Wednesday, April 11, 2012

The Problem with Public Education

     Over the past three or four decades politicians, intellectuals, educators, and the like tried to solve the ills of public education. And so the quest continues. More experimentation. More blame. More calls for change. And more nasty stuff thrown at the wall to see if it sticks. Has anyone gotten the correct answer to obvious question? What is the problem with public education? If you don't get the answer right, you certainly will not see any improvement. After reading chapter three of Goodwin’s “Simply Better”, my suspicions have been confirmed. The problem with public education is the public. Simple but true. Twenty plus years of teaching in the inner city has demonstrated to me that education is in the condition it is in due to the current condition the public is in…specifically, the family. The break-up of the family, the building block of society, is broken all over the country to some degree and certainly the effects are compounded in the city. If I can find a two-parent family, it's a rarity and very pleasantly noticeable. We know the problem (unhealthy broken families) and the answer to that brokenness is not within our power to remedy. Yet, we can attempt to fill the gap that the broken family has left. Simply Better is on the right track. I’ve seen the movie, The Blind Side and the solution was the family. That family rescued him, nurtured and loved him, fed and clothed him and gave him a bed and a place to grow. Hodgkinson’s 13 risk factors associated with lower student achievement are seen by me on a daily basis. Yet, Goodwin quotes Rothstein, ”Good teachers alone, for most children, cannot fully compensate for the disadvantages many children bring to school.” Then how does the teacher effect change? Short of taking children away from parents, early childhood programs are the answer. Teaching children social skills (negotiation and compromise) and giving them exposure to things they would not otherwise not know, will change lives and futures. Additionally, teaching children to read will not only transform their lives, it will rescue them from a life of poverty and hopelessness. This is the ounce of prevention approach. Knowing that many critical brain functions and processes take root before the age of five and implementing strategies to heighten those critical brain functions; this can have a major effect on many children.
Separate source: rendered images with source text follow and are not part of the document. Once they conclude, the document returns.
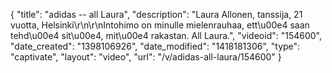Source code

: {
    "title": "adidas -- all Laura",
    "description": "Laura Allonen, tanssija, 21 vuotta, Helsinki\r\n\r\nIntohimo on minulle mielenrauhaa, ett\u00e4 saan tehd\u00e4 sit\u00e4, mit\u00e4 rakastan. All Laura.",
    "videoid": "154600",
    "date_created": "1398106926",
    "date_modified": "1418181306",
    "type": "captivate",
    "layout": "video",
    "url": "\/v\/adidas-all-laura\/154600"
}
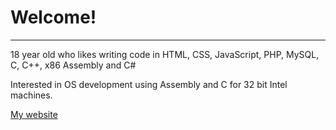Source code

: # Welcome!
<hr>

18 year old who likes writing code in HTML, CSS, JavaScript, PHP, MySQL, C, C++, x86 Assembly and C#

Interested in OS development using Assembly and C for 32 bit Intel machines.


<a href="https://tijnrodrigo.nl/">My website</a>
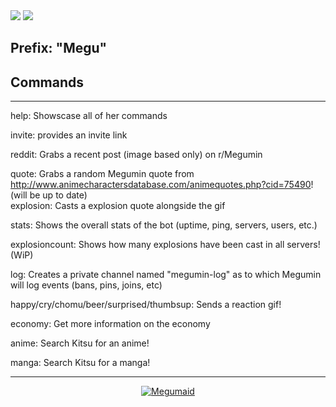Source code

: 
<img src="https://i.imgur.com/e8Rr1au.png">
<a href="https://discordapp.com/oauth2/authorize/?permissions=537159744&scope=bot&client_id=587112134165397525"><img src="https://i.imgur.com/ElznqTa.png"></a>

## Prefix: "Megu"
  
## Commands 
  
____________________________________
  
 help: Showscase all of her commands 
  
 invite: provides an invite link
  
 reddit: Grabs a recent post (image based only) on r/Megumin
  
 quote: Grabs a random Megumin quote from http://www.animecharactersdatabase.com/animequotes.php?cid=75490! (will be up to date)  
 explosion: Casts a explosion quote alongside the gif
  
 stats: Shows the overall stats of the bot (uptime, ping, servers, users, etc.)

 explosioncount: Shows how many explosions have been cast in all servers! (WiP)

 log: Creates a private channel named "megumin-log" as to which Megumin will log events (bans, pins, joins, etc)
 
 happy/cry/chomu/beer/surprised/thumbsup: Sends a reaction gif!

 economy: Get more information on the economy

 anime: Search Kitsu for an anime!

 manga: Search Kitsu for a manga!
 
 ___________________________________
 
<center>
  <a href="https://discordbots.org/bot/587112134165397525" >
  <img src="https://discordbots.org/api/widget/587112134165397525.svg?usernamecolor=FFFFFF&topcolor=E3513D" alt="Megumaid" />
</a> </center>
     Exposure creates background. Children need prior knowledge to achieve. My field trip to the High Museum was canceled due to the exhaustive testing of the third, fourth, and fifth grade. No exposure for these inner city 5th graders. This exposure thing must be a top down agenda and thought of as important. Now it's up to me to bring the High to the fifth graders. I wonder if the High will allow me video the show?
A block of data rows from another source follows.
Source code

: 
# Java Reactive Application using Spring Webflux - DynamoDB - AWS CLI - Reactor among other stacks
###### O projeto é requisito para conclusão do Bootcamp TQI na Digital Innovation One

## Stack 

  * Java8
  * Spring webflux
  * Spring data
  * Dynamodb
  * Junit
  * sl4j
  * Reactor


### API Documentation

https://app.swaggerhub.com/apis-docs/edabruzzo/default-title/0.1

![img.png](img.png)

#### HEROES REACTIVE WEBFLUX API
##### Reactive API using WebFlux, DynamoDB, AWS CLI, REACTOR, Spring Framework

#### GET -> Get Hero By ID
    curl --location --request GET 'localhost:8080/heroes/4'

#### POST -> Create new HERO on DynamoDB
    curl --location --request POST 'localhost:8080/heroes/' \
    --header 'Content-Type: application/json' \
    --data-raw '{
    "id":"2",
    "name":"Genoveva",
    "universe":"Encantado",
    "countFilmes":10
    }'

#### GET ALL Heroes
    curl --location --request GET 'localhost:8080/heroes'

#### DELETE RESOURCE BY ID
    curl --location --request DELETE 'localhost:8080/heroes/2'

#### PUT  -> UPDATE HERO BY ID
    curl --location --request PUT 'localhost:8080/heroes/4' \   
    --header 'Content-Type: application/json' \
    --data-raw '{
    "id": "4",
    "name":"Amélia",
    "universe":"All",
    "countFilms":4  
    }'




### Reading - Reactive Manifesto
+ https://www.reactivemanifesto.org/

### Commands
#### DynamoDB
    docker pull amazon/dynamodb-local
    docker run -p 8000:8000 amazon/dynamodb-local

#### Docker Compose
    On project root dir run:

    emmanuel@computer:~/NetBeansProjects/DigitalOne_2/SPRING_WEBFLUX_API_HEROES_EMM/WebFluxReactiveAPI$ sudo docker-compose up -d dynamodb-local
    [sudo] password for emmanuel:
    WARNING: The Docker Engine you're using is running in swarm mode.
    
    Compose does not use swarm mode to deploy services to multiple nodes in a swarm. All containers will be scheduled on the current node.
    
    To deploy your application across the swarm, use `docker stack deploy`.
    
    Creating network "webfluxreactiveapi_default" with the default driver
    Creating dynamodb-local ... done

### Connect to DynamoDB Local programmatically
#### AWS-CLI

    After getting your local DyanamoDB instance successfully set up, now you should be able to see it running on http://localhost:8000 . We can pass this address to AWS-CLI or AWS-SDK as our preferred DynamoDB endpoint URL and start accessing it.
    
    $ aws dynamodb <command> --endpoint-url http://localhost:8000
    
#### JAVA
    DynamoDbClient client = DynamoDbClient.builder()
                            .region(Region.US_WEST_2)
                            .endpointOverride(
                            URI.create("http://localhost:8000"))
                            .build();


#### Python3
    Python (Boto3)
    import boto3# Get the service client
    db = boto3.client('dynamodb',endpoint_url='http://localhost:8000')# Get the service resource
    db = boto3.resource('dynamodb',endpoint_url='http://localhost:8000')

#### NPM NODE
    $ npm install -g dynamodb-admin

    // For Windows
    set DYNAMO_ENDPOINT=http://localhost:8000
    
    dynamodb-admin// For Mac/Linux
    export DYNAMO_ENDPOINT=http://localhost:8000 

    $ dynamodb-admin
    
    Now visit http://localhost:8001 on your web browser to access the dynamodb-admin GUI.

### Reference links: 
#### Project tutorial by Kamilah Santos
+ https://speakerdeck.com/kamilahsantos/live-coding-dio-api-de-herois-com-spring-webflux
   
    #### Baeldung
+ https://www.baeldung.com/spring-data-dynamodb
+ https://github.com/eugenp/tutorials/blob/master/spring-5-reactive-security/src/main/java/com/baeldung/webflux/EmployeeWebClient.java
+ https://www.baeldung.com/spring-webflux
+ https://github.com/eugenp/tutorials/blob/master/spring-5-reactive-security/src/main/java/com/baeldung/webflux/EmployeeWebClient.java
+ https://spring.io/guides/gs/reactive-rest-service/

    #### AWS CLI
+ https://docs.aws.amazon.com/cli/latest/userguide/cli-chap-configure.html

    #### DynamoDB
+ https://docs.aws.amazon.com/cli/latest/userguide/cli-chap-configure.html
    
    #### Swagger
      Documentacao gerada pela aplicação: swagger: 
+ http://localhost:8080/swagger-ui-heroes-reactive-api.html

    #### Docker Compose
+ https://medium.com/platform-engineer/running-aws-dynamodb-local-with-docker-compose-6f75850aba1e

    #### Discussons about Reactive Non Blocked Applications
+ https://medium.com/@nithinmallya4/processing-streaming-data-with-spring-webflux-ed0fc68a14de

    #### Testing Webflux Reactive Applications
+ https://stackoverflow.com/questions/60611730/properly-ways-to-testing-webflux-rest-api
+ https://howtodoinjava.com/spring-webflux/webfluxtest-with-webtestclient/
     Goodwin mentions something that I will attend to. Being moved around from school to school and then pushing a cart around affords me little in the way of word walls. Now that I have my room back I can bring out that packed away art word wall that I created. If I can't find the rolled up alphabetized four foot by eight foot chart I will certainly make a new one. I have one on a window shade, yet I want one that always displays the words all the time for viewing and perusing. I do want words to be pegs, as Beecher says, for students to hang ideas on. One word I use constantly is appropriate. It demonstrates the uniqueness of art and answers the whinny complaint children use, “He’s copying me!” No he’s not, he is appropriating it; which means take and use for your own. In art you are allowed to take another's idea, change it and use it for your own. I will intentionally weave vocabulary into my art instruction. The five step process for direct vocabulary instruction is a winner. A living vocabulary is a crafty way for children to take what they have learned with them where ever life takes them. This is a legacy of sorts for teachers; to impart knowledge, through words, in unforgettable ways.
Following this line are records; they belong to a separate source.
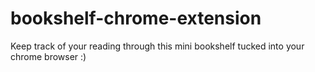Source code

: # bookshelf-chrome-extension
Keep track of your reading through this mini bookshelf tucked into your chrome browser :)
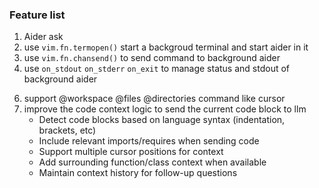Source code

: 
### Feature list
1. Aider ask
2. use `vim.fn.termopen()` start a backgroud terminal and start aider in it
3. use `vim.fn.chansend()` to send command to background aider
4. use `on_stdout` `on_stderr` `on_exit` to manage status and stdout of background aider
<!--5. support inline edit of output buffer-->
6. support @workspace @files @directories command like cursor
7. improve the code context logic to send the current code block to llm
   - Detect code blocks based on language syntax (indentation, brackets, etc)
   - Include relevant imports/requires when sending code
   - Support multiple cursor positions for context
   - Add surrounding function/class context when available
   - Maintain context history for follow-up questions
     Another topic Goodwin covers is interest and motivation. I think we can work too hard instructing children. There is a place for play in instruction. I use it as much as I can. Play greases the instructional wheels. This is where interest and motivation comes into the picture. Capture their interest and you've done half the work. That's a chapter out of Kay Toliver's book.
     Goodwin is correct, “Unless educators act proactively rather than reactively, they will remain in a perpetual state of emergency.” Sounds like a correct assessment of the current educational dilemma. We know the diagnosis, now to implement the plan. We cannot put the family back together, yet we can transfer knowledge and motivation into those we teach in hopes the cycle will not repeat.